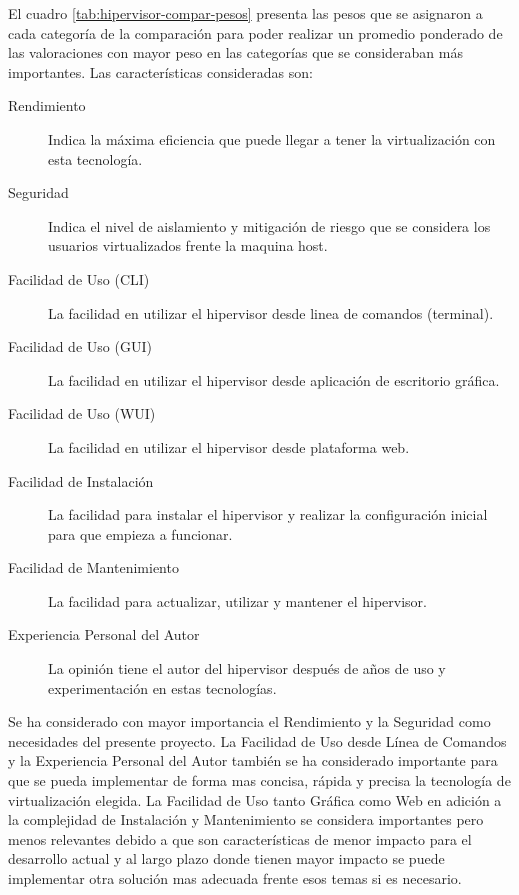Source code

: El cuadro \ref{tab:hipervisor-compar-pesos} presenta las pesos que se asignaron a cada categoría de la comparación para poder realizar un promedio ponderado de las valoraciones con mayor peso en las categorías que se consideraban más importantes. Las características consideradas son:
\begin{description}
	\item[Rendimiento] Indica la máxima eficiencia que puede llegar a tener la virtualización con esta tecnología.
    \item[Seguridad] Indica el nivel de aislamiento y mitigación de riesgo que se considera los usuarios virtualizados frente la maquina host.
    \item[Facilidad de Uso (CLI)] La facilidad en utilizar el hipervisor desde linea de comandos (terminal).
    \item[Facilidad de Uso (GUI)] La facilidad en utilizar el hipervisor desde aplicación de escritorio gráfica.
    \item[Facilidad de Uso (WUI)] La facilidad en utilizar el hipervisor desde plataforma web.
    \item[Facilidad de Instalación] La facilidad para instalar el hipervisor y realizar la configuración inicial para que empieza a funcionar.
    \item[Facilidad de Mantenimiento] La facilidad para actualizar, utilizar y mantener el hipervisor.
    \item[Experiencia Personal del Autor] La opinión tiene el autor del hipervisor después de años de uso y experimentación en estas tecnologías.
\end{description}
Se ha considerado con mayor importancia el Rendimiento y la Seguridad como necesidades del presente proyecto. La Facilidad de Uso desde Línea de Comandos y la Experiencia Personal del Autor también se ha considerado importante para que se pueda implementar de forma mas concisa, rápida y precisa la tecnología de virtualización elegida. La Facilidad de Uso tanto Gráfica como Web en adición a la complejidad de Instalación y Mantenimiento se considera importantes pero menos relevantes debido a que son características de menor impacto para el desarrollo actual y al largo plazo donde tienen mayor impacto se puede implementar otra solución mas adecuada frente esos temas si es necesario. 

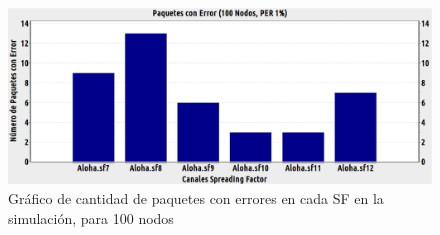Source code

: \begin{figure}[!ht]
\centering
\includegraphics[angle=270, scale=0.4]{images/errores100nodos.eps}
\caption{Gráfico de cantidad de paquetes con errores en cada SF en la simulación, para 100 nodos}
\label{anexb:4}
\end{figure}
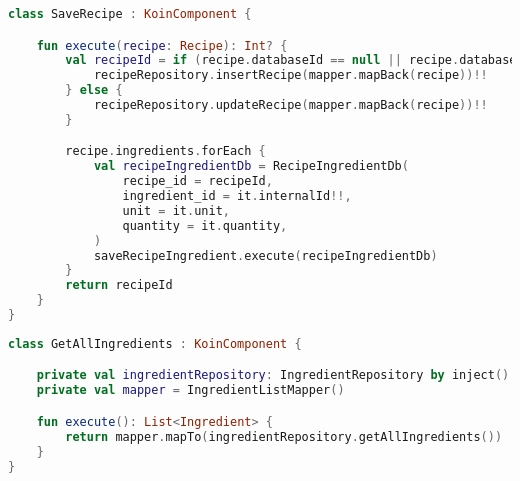 \begin{lstlisting}[caption={Interactor - Rezept speichern},label={lst:saveRecipe_interactor}, language=kotlin]
class SaveRecipe : KoinComponent {

    fun execute(recipe: Recipe): Int? {
        val recipeId = if (recipe.databaseId == null || recipe.databaseId == 0) {
            recipeRepository.insertRecipe(mapper.mapBack(recipe))!!
        } else {
            recipeRepository.updateRecipe(mapper.mapBack(recipe))!!
        }

        recipe.ingredients.forEach {
            val recipeIngredientDb = RecipeIngredientDb(
                recipe_id = recipeId,
                ingredient_id = it.internalId!!,
                unit = it.unit,
                quantity = it.quantity,
            )
            saveRecipeIngredient.execute(recipeIngredientDb)
        }
        return recipeId
    }
}
\end{lstlisting}

\begin{lstlisting}[caption={Interactor - Alle Zutaten laden},label={lst:interactor_getAllIngredients}, language=kotlin]
class GetAllIngredients : KoinComponent {

    private val ingredientRepository: IngredientRepository by inject()
    private val mapper = IngredientListMapper()

    fun execute(): List<Ingredient> {
        return mapper.mapTo(ingredientRepository.getAllIngredients())
    }
}
\end{lstlisting}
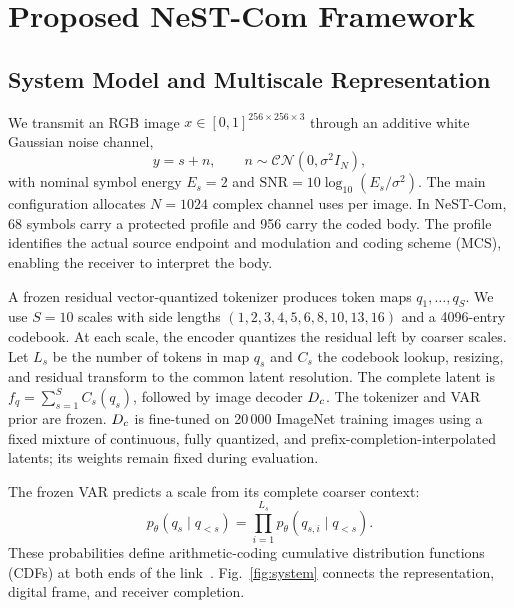 \section{Proposed NeST-Com Framework}
\subsection{System Model and Multiscale Representation}
We transmit an RGB image $x\in[0,1]^{256\times256\times3}$ through an additive white Gaussian noise channel,
\begin{equation}
 y=s+n,\qquad n\sim\mathcal{CN}(0,\sigma^2 I_N),
 \label{eq:channel}
\end{equation}
with nominal symbol energy $E_s=2$ and $\mathrm{SNR}=10\log_{10}(E_s/\sigma^2)$. The main configuration allocates $N=1024$ complex channel uses per image. In NeST-Com, 68 symbols carry a protected profile and 956 carry the coded body. The profile identifies the actual source endpoint and modulation and coding scheme (MCS), enabling the receiver to interpret the body.

A frozen residual vector-quantized tokenizer produces token maps $q_1,\ldots,q_S$. We use $S=10$ scales with side lengths $(1,2,3,4,5,6,8,10,13,16)$ and a 4096-entry codebook. At each scale, the encoder quantizes the residual left by coarser scales. Let $L_s$ be the number of tokens in map $q_s$ and $C_s$ the codebook lookup, resizing, and residual transform to the common latent resolution. The complete latent is $f_q=\sum_{s=1}^S C_s(q_s)$, followed by image decoder $\Dc$. The tokenizer and VAR prior are frozen. $\Dc$ is fine-tuned on 20\,000 ImageNet training images using a fixed mixture of continuous, fully quantized, and prefix-completion-interpolated latents; its weights remain fixed during evaluation.

The frozen VAR predicts a scale from its complete coarser context:
\begin{equation}
 p_\theta(q_s\mid q_{<s})=\prod_{i=1}^{L_s}p_\theta(q_{s,i}\mid q_{<s}).
 \label{eq:prior}
\end{equation}
These probabilities define arithmetic-coding cumulative distribution functions (CDFs) at both ends of the link~\cite{arithmetic}. Fig.~\ref{fig:system} connects the representation, digital frame, and receiver completion.

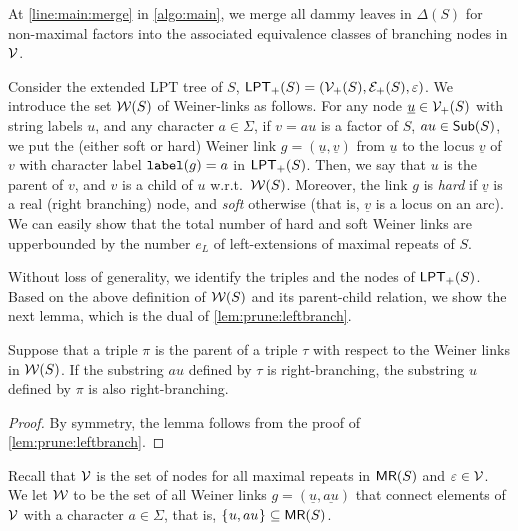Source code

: \documentclass{article}
\begin{document}
At \cref{line:main:merge} in \cref{algo:main}, we merge all dammy leaves in $\Delta(S)$ for non-maximal factors into the associated equivalence classes of branching nodes in $\sig V$.

Consider the extended LPT tree of $S$, $\LPT[+](S) = (\sig V_+(S), \sig E_+(S), \eps)$. We introduce the set $\sig W(S)$ of Weiner-links as follows. 
For any node $\underline u \in \sig V_+(S)$ with string labels $u$, and any character $a \in \Sigma$, if $v = au$ is a factor of $S$, $au \in \Sub(S)$, we put the (either soft or hard) Weiner link $g = (\underline u, \underline v)$ from $\underline u$ to the locus $\underline v$ of $v$ with character label $\lab(g) = a$ in $\LPT[+](S)$. Then, we say that $u$ is the parent of $v$, and $v$ is a child of $u$ w.r.t.~$\sig W(S)$. 
Moreover, the link $g$ is \textit{hard} if $\underline v$ is a real (right branching) node, and \textit{soft} otherwise (that is, $\underline v$ is a locus on an arc).
We can easily show that the total number of hard and soft Weiner links are upperbounded by the number $e_L$ of left-extensions of maximal repeats of $S$. 

Without loss of generality, we identify the triples and the nodes of $\LPT[+](S)$. Based on the above definition of $\sig W(S)$ and its parent-child relation, we show the next lemma, which is the dual of \cref{lem:prune:leftbranch}. 

\begin{lemma}\label{lem:prune:rightbranch}
Suppose that a triple $\pi$ is the parent of a triple $\tau$ with respect to the Weiner links in $\sig W(S)$. If the substring $au$ defined by $\tau$ is right-branching, the substring $u$ defined by $\pi$ is also right-branching. 
\end{lemma}

\begin{proof}
  By symmetry, the lemma follows from the proof of \cref{lem:prune:leftbranch}. 
\end{proof}

Recall that $\sig V$ is the set of nodes for all maximal repeats in $\MR(S)$ and $\eps \in \sig V$. 
We let $\sig W$ to be the set of all Weiner links $g = (\underline u, \underline{au})$ that connect elements of $\sig V$ with a character $a \in \Sigma$, that is, $\set{u, au} \subseteq \MR(S)$.
\end{document}
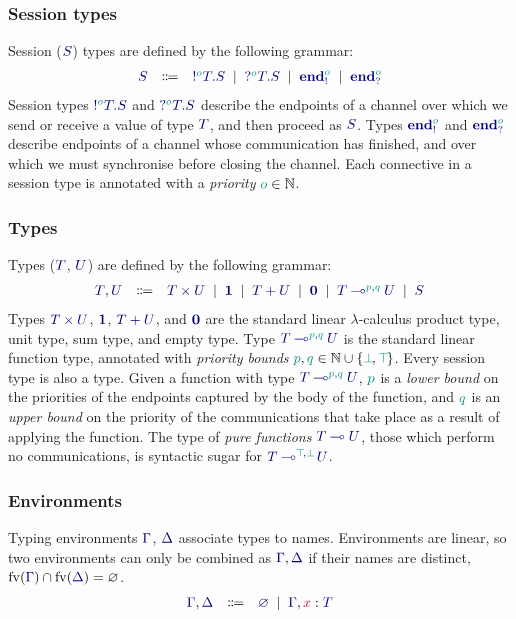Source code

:\documentclass[main.tex]{subfiles}
\begin{document}
\subsubsection*{Session types}
Session ($\ty{S}$) types are defined by the following grammar:
\[
\begin{array}{lcl}
  \ty{S}
  & \Coloneqq & \ty{\tysend[\cs{o}]{T}{S}}
    \sep        \ty{\tyrecv[\cs{o}]{T}{S}}
    \sep        \ty{\tyends[\cs{o}]}
    \sep        \ty{\tyendr[\cs{o}]}
\end{array}
\]
Session types $\ty{\tysend[\cs{o}]{T}{S}}$ and $\ty{\tyrecv[\cs{o}]{T}{S}}$ describe the endpoints of a channel over which we send or receive a value of type $\ty{T}$, and then proceed as $\ty{S}$. Types $\ty{\tyends[\cs{o}]}$ and $\ty{\tyendr[\cs{o}]}$ describe endpoints of a channel whose communication has finished, and over which we must synchronise before closing the channel. Each connective in a session type is annotated with a \emph{priority} $\cs{o}\in\mathbb{N}$.

\subsubsection*{Types}
Types ($\ty{T}$, $\ty{U}$) are defined by the following grammar:
\[
\begin{array}{lcl}
  \ty{T}, \ty{U}
  & \Coloneqq & \ty{\typrod{T}{U}}
    \sep        \ty{\tyunit}
    \sep        \ty{\tysum{T}{U}}
    \sep        \ty{\tyvoid}
    \sep        \ty{\tylolli[\cs{p},\cs{q}]{T}{U}}
    \sep        \ty{S}
\end{array}
\]
Types $\ty{\typrod{T}{U}}$, $\ty{\tyunit}$, $\ty{\tysum{T}{U}}$, and $\ty{\tyvoid}$ are the standard linear $\lambda$-calculus product type, unit type, sum type, and empty type.
Type $\ty{\tylolli[\cs{p},\cs{q}]{T}{U}}$ is the standard linear function type, annotated with \emph{priority bounds} $\cs{p},\cs{q}\in\mathbb{N}\cup\{\cs{\pbot},\cs{\ptop}\}$.
Every session type is also a type.
Given a function with type $\ty{\tylolli[\cs{p},\cs{q}]{T}{U}}$, $\cs{p}$ is a \emph{lower bound} on the priorities of the endpoints captured by the body of the function, and $\cs{q}$ is an \emph{upper bound} on the priority of the communications that take place as a result of applying the function. The type of \emph{pure functions} $\ty{\tylolli{T}{U}}$, \ie those which perform no communications, is syntactic sugar for $\ty{\tylolli[\cs{\ptop},\cs{\pbot}]{T}{U}}$.

\subsubsection*{Environments}
Typing environments $\ty{\Gamma}$, $\ty{\Delta}$ associate types to names. Environments are linear, so two environments can only be combined as $\ty{\Gamma}, \ty{\Delta}$ if their names are distinct, \ie $\fv(\ty{\Gamma})\cap\fv(\ty{\Delta})=\varnothing$.
\[
\begin{array}{lcl}
  \ty{\Gamma}, \ty{\Delta}
  & \Coloneqq & \ty{\emptyenv}
    \sep        \ty{\Gamma}, \tmty{x}{T}
\end{array}
\]
\end{document}
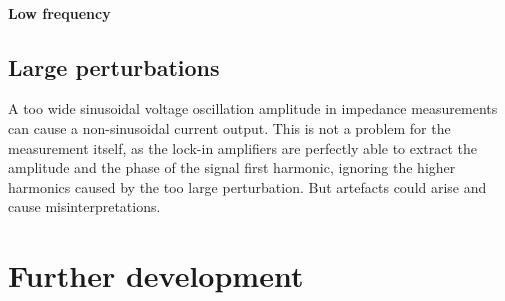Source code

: \paragraph{Low frequency}



\subsection{Large perturbations}\label{impedance-large_perturbations}
A too wide sinusoidal voltage oscillation amplitude in impedance measurements can cause a non-sinusoidal current output.
This is not a problem for the measurement itself, as the lock-in amplifiers are perfectly able to extract the amplitude and the phase of the signal first harmonic, ignoring the higher harmonics caused by the too large perturbation.
But artefacts could arise and cause misinterpretations.



\section{Further development}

** What is required **
In the entries above, find each line with the word "mapper" and copy it.

** Written solution **
            recipeRepository.insertRecipe(mapper.mapBack(recipe))!!
            recipeRepository.updateRecipe(mapper.mapBack(recipe))!!
    private val mapper = IngredientListMapper()
        return mapper.mapTo(ingredientRepository.getAllIngredients())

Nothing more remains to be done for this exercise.